Frustrating though this may be unfortunately I don't think it is to the level that would be required eg to sustain a legal claim or indeed be fully conclusive given known problems with such measurements. As a minimum I would suggest that one would need to (a) rule out temperature sensor mismatch and (b) check flow rate sensor is correctly measuring. Ideally one would also get some independent verification of power consumption although this is normally the easiest thing to measure!
The table that you have provided is the correct one and specifies that even at minimum load the heat pump should be much better.
Agreed, although its notable that the minimum outputs you seem to be getting are less at least in many cases than the minima shown in the table, which adds credence to the possibility that there may be sensor errors.
I also recognise that the heat pump was chosen to be slightly greater than the calculated heat loss, the calcs give 9kW. My gas boiler used to run at about 9kW on very cold days.
This statement could be turned round and used to add further credence to the possibility that there are sensor errors! With a fairly high degree of certainty one of two things is the case namely
a) the actual loss is quite a lot less than the surveyed loss or
b) the sensors are underrepresenting the delivered energy
Which of these we dont know, but care is needed in interpreting results without knowing
I have ruled out everything that I can think of and have read about, which is why I suspect that the heat pump doesn't meet its specification. However, Mitsubishi blame it on the system implementation, without providing any reason.

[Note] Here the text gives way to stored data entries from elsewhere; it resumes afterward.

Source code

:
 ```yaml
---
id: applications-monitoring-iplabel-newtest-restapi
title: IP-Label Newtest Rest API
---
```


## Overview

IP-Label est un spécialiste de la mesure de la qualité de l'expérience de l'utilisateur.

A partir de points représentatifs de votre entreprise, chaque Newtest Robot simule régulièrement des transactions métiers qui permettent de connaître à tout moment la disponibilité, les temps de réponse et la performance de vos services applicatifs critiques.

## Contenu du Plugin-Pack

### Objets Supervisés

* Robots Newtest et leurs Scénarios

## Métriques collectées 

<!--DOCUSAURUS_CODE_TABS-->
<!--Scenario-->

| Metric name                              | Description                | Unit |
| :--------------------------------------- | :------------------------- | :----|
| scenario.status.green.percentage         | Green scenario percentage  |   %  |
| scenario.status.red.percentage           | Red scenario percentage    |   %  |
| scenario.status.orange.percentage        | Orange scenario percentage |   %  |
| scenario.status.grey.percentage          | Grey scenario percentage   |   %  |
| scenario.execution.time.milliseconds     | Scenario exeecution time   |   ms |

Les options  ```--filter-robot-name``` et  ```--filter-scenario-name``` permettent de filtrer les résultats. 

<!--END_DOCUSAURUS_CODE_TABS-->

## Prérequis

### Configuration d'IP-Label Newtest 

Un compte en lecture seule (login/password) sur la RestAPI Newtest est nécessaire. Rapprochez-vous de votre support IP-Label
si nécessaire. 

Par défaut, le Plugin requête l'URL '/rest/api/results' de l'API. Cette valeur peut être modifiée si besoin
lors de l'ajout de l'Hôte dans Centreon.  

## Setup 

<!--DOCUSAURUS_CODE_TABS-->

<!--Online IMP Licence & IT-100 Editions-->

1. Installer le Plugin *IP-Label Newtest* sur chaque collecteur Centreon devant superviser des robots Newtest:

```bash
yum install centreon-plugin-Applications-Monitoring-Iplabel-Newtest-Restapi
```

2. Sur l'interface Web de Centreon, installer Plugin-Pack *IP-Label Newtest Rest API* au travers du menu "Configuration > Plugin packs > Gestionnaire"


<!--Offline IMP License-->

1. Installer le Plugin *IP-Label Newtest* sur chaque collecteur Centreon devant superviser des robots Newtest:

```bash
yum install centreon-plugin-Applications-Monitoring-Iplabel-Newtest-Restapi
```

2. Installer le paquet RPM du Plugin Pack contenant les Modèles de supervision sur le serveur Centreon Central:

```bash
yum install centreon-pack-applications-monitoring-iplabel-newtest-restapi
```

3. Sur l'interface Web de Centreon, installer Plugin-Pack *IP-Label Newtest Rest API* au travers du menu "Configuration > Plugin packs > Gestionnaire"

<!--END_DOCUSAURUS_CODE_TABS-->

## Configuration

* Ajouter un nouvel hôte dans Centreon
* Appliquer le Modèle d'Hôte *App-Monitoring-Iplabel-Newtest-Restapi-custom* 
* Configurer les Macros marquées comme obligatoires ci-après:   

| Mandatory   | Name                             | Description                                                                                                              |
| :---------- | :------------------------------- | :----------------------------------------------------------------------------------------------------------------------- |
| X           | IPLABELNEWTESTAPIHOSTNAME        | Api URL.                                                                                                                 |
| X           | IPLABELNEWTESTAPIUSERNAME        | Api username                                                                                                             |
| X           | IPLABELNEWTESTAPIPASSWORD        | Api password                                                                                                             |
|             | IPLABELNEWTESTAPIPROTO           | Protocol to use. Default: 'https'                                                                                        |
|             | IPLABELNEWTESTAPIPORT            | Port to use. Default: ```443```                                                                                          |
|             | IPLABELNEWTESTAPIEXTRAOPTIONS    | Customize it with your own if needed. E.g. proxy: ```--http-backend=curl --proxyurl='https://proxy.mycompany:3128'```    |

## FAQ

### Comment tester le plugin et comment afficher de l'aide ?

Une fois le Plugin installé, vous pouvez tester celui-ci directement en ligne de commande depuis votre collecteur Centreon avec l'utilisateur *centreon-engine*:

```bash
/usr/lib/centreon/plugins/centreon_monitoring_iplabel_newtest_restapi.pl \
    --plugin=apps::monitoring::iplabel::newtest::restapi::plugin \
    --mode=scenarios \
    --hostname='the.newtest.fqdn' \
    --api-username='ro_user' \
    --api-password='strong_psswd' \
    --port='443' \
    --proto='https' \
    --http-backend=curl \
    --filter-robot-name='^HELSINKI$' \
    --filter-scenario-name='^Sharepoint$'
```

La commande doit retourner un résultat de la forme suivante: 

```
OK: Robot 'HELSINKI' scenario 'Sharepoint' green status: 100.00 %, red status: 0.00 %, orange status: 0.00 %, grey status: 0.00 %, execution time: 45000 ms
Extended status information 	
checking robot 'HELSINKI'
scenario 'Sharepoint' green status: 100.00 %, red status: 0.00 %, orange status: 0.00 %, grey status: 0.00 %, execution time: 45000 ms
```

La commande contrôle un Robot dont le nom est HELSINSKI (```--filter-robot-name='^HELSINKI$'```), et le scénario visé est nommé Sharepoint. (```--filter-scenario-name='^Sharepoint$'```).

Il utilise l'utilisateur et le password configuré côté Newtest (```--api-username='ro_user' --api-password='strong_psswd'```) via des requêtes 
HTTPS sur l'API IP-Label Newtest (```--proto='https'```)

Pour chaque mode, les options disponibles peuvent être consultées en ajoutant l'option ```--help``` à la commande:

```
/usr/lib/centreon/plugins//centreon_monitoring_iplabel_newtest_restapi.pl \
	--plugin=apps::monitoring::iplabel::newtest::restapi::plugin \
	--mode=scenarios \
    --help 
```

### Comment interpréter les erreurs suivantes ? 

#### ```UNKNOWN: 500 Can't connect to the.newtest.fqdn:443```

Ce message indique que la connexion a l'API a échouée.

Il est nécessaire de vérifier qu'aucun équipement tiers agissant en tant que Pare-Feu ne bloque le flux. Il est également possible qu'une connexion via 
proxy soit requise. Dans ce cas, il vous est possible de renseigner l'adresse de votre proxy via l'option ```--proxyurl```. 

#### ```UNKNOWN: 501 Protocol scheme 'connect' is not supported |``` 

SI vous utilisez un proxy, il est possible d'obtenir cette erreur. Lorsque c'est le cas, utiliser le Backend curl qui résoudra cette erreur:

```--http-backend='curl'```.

Based on what you have said I would say that the most likely reasons for your measurements are (in no particular order)
a) a measurement/sensor error
b) that the heat pump doesn't meet its specification
c) that there are specific conditions under which the specification is measured (eg flow rate) and yours are, for some reason, materially different
I would say that the 'system implementation' argument is very weak unless (c) applies, because you are measuring COP at the heat pump not COP of the system as a whole. However its a convenient excuse for the manufacturer (which doesn't justify using it!)
If you wish to pursue this then the first step I would take is investigate the temperature sensors. You might do this initially be measuring flow and return temperatures independently (using the same probe for each). Thats at least reasonably easy to do provided you take care to make sure that the probe is in good contact with the pipe and well insulated on the outside so it is genuinely measuring pipe temperature
This post was modified 2 months ago 8 times by JamesPa
4kW peak of solar PV since 2011; EV and a 1930s house which has been partially renovated to improve its efficiency. 7kW Vaillant heat pump.
@jamespa Thank you, I have validated the temperature sensors and found them to be accurate.
I am interested in suggestion c) that there are specific conditions under which the specification is measured (eg flow rate) and yours are, for some reason, materially different, but unfortunately can not think of any cause and hence any test
b) that the heat pump doesn't meet its specification, remains the obvious choice Mitsubishi will not accept this suggestion and I don't know how to get irrefutable evidence to support this. Is there a third party organisation that could provide this?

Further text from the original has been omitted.